I'm beginning to think I should look into replacing my old iMac instead. Now which model to choose?


----------



## clee01l (Mar 4, 2021)

Laurence Heine said:


> Thanks, @clee01l - Your suggestion makes a lot of sense. However, my 2014 iMac only has TB2 ports, not TB3. Apple's TB2 to TB3 adapter doesn't supply power so I would need a powered enclosure. It looks like I have a lot of homework to do before I go this route.



I recommend a powered enclosure for all EHDs except when you need to travel and need a backup disk. The power supply in most laptops is not sufficient for daily use and multiple external devices. While a desktop usually has an ample power supply, It is a desktop and not going anywhere so the ideal environment for self powered EHDs. 

As for the new iMac, 32GBs of RAM and a 1TB SSD. 


Sent from my iPad using Tapatalk


----------



## Gnits (Mar 4, 2021)

I would also recommend consideration of an external drive with 2 or 4 bays.  Get a Thunderbolt 3 enclosure if possible. Once your photo storage requirements goes past a certain size it makes sense to have a separate storage system/strategy.    It means that you can upgrade your workstation on a different cycle.  The TB3 enclosure is likely to have 2 TB3 ports so you can daisy chain future drive or enclosure upgrades.  Also, I have seen external drives go corrupt because of flakey power cables. A disc enclosure will be engineered to have a decent power supply.

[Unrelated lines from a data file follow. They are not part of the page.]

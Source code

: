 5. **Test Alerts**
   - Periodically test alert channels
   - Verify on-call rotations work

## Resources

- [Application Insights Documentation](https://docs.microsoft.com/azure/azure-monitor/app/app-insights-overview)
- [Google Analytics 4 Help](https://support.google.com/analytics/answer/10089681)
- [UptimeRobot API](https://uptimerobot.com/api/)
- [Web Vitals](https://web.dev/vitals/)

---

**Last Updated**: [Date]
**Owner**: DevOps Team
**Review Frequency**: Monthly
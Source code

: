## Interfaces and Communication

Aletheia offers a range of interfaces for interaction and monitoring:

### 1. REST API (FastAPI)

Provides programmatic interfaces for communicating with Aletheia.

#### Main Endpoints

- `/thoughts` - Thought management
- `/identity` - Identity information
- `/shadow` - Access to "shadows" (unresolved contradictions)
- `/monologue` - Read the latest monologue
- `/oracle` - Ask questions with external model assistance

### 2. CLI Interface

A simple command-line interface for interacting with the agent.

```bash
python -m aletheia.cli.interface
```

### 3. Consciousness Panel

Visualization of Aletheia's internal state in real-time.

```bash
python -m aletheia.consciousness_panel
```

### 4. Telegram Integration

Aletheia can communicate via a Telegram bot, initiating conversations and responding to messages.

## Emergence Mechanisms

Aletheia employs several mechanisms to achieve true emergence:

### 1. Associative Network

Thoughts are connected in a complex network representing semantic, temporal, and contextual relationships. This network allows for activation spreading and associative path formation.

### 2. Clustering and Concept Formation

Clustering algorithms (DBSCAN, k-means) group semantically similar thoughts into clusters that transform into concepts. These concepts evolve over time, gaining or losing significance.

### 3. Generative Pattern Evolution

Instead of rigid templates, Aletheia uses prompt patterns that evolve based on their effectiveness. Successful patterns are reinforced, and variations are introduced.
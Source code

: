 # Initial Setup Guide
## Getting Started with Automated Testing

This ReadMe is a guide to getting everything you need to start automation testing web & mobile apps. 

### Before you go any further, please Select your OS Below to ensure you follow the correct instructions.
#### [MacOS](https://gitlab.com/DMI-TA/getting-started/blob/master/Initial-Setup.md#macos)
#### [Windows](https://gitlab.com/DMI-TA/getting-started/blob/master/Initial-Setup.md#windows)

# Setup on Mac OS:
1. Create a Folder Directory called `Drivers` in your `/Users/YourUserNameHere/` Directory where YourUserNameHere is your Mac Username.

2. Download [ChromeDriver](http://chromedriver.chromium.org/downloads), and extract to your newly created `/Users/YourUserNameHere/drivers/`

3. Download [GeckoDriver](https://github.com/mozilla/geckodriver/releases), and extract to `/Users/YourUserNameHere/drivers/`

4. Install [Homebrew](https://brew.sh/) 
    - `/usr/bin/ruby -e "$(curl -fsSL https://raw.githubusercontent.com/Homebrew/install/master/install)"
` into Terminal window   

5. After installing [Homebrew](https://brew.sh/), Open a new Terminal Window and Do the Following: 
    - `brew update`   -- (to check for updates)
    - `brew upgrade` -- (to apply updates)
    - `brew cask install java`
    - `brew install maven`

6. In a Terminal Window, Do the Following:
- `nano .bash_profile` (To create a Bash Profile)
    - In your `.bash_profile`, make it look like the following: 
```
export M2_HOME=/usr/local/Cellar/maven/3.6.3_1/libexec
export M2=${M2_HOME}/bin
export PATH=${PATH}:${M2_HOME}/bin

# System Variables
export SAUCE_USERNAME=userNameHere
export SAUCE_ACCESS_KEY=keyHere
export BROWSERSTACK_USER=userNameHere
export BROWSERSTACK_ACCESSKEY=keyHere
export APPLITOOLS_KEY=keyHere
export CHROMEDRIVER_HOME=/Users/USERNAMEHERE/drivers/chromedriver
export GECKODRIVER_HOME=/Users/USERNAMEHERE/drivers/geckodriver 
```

Also, I think spending time and energy on compression options will be a short term strategy, labour intensive and maybe prone to  mishaps.


----------



## Laurence Heine (Mar 4, 2021)

Thanks @clee01l and @Gnits!

I'm seriously considering a new iMac and for $400 extra I'd probably go with 64 GB RAM, as both of my existing iMacs are maxed out at 32 GB. The CPU performance of  a mid-range iMac is 2.5 X that of the iMac I use for LR. If I decide to use an external TB3 drive for photos, I can live with the 512 GB internal SSD and the $400 I save will almost pay for an enclosure and 4 TB drive.


----------



## Gnits (Mar 4, 2021)

Sounds  promising. If you get say a 4 bay enclosure you have massive options going forward. I found a big difference in sustained performance between the 5400 and 7200 speeds. Also, I prefer to keep the o/s and apps on the system drive and all data/images on a separate drive.  It makes backup options much simplier.


----------



## Laurence Heine (Mar 5, 2021)

Thanks everyone for your comments and suggestions! 
I just ordered a new iMac which I will upgrade RAM from 8 GB to 40 GB. Rather than invest in a multi bay enclosure at this time, I bought a 1 TB external SSD just for photos. I still have to decide on a workflow (where to save new images before import and develop) but I like @clee01l 's method and will probably use that as my starting point.


----------